Try it: Find "## Ressources Supplémentaires" in the data, then restate the line it sits in and every later line word for word, ending with the last line.

Record set:
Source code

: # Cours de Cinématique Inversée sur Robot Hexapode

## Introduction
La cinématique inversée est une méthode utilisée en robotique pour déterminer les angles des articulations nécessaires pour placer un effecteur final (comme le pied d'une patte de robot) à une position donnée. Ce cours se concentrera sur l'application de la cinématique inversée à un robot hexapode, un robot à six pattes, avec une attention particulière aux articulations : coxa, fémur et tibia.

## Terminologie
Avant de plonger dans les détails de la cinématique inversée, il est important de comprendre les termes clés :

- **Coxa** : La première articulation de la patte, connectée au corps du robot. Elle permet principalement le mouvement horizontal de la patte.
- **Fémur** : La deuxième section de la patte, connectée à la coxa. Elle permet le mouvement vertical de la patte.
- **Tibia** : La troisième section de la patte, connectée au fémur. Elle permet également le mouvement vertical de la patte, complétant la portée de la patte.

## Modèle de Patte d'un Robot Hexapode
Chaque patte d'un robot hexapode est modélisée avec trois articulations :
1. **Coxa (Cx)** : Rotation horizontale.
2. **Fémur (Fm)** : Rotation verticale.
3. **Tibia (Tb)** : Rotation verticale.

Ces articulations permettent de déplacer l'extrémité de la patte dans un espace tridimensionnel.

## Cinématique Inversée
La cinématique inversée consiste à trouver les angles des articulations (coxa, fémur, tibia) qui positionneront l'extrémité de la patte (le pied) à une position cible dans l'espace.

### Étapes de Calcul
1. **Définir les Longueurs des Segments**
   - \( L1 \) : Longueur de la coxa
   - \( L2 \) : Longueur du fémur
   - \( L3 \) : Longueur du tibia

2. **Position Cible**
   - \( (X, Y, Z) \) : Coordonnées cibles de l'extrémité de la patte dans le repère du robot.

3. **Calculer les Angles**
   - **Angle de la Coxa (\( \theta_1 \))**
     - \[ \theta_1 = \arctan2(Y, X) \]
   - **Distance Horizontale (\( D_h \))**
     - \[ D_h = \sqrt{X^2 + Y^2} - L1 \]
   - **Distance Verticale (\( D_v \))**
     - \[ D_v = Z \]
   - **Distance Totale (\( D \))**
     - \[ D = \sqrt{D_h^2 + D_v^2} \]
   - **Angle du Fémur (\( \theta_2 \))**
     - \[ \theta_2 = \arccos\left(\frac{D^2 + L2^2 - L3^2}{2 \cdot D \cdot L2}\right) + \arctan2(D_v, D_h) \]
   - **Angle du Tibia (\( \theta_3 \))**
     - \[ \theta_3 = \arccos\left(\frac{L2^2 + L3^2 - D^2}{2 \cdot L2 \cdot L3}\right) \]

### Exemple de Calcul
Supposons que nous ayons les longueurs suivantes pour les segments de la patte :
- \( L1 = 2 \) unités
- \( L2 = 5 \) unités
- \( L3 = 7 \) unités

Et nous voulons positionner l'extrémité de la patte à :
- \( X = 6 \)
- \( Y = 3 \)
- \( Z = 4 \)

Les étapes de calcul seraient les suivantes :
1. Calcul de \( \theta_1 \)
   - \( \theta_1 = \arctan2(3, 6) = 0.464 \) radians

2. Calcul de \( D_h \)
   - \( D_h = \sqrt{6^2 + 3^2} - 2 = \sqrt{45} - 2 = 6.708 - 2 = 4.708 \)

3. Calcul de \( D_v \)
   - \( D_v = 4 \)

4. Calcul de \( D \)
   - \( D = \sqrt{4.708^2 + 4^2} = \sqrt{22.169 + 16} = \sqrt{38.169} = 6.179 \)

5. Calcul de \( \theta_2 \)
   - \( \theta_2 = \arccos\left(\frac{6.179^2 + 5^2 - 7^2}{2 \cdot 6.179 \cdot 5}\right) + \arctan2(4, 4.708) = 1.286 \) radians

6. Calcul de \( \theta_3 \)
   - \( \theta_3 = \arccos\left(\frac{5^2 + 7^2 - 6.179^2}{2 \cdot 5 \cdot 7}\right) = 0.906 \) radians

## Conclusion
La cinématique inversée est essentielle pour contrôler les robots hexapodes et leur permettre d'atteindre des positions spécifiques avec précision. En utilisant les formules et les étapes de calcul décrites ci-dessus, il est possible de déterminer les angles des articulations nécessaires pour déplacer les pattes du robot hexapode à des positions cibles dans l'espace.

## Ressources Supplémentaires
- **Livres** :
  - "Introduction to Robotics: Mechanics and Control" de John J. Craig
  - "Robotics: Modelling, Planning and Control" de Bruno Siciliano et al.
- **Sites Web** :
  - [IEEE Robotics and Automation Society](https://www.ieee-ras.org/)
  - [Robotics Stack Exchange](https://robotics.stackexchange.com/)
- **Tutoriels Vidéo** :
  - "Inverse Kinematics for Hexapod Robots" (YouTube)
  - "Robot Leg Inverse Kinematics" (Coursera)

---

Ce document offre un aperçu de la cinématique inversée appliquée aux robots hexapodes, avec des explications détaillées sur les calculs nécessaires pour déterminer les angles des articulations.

Finished task:
## Ressources Supplémentaires
- **Livres** :
  - "Introduction to Robotics: Mechanics and Control" de John J. Craig
  - "Robotics: Modelling, Planning and Control" de Bruno Siciliano et al.
- **Sites Web** :
  - [IEEE Robotics and Automation Society](https://www.ieee-ras.org/)
  - [Robotics Stack Exchange](https://robotics.stackexchange.com/)
- **Tutoriels Vidéo** :
  - "Inverse Kinematics for Hexapod Robots" (YouTube)
  - "Robot Leg Inverse Kinematics" (Coursera)

---

Ce document offre un aperçu de la cinématique inversée appliquée aux robots hexapodes, avec des explications détaillées sur les calculs nécessaires pour déterminer les angles des articulations.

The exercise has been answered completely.